» TASK TO CARRY OUT
Lines with the word "aller" are the answer; copy each of them from the data below.

» SUPPLIED INFORMATION
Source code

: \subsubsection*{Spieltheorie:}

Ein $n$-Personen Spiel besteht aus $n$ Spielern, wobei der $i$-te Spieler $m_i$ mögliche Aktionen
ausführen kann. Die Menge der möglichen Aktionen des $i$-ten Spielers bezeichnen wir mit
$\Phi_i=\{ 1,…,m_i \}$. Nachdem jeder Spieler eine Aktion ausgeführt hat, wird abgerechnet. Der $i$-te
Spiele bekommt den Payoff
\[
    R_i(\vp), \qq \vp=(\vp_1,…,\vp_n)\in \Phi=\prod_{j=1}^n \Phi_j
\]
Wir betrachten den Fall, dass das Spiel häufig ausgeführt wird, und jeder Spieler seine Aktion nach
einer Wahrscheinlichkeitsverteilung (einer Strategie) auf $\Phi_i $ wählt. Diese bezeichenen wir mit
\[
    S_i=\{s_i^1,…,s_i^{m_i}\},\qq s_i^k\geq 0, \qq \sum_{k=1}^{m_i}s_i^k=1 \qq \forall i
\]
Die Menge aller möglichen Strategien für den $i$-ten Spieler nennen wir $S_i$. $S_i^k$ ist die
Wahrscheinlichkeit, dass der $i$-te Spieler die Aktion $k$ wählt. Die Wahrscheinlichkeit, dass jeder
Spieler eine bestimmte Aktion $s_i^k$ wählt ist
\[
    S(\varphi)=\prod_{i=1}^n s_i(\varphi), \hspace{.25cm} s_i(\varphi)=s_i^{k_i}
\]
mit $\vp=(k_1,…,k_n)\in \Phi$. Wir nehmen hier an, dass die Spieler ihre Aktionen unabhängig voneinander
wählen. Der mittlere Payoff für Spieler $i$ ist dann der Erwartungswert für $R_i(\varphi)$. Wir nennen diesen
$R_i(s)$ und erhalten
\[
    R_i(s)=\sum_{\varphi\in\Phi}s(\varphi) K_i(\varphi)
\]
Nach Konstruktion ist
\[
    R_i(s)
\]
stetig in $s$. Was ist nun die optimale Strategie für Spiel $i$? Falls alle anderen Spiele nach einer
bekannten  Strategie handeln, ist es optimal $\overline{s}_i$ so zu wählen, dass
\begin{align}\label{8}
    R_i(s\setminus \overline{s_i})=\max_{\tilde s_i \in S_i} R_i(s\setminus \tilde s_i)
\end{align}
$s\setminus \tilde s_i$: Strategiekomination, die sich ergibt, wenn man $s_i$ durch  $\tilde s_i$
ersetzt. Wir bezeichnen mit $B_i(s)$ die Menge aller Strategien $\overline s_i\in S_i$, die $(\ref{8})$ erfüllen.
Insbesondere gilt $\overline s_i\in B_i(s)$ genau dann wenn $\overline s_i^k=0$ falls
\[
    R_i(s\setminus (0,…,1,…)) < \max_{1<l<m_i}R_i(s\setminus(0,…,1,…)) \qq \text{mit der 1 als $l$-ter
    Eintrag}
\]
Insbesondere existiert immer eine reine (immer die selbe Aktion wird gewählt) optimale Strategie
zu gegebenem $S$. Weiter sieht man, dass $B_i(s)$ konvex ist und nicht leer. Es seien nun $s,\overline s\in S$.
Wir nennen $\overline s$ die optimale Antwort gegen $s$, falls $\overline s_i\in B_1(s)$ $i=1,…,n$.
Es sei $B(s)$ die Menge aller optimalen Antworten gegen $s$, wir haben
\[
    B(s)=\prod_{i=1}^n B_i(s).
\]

» WRITTEN RESPONSE
Die Menge aller möglichen Strategien für den $i$-ten Spieler nennen wir $S_i$. $S_i^k$ ist die
ersetzt. Wir bezeichnen mit $B_i(s)$ die Menge aller Strategien $\overline s_i\in S_i$, die $(\ref{8})$ erfüllen.
Es sei $B(s)$ die Menge aller optimalen Antworten gegen $s$, wir haben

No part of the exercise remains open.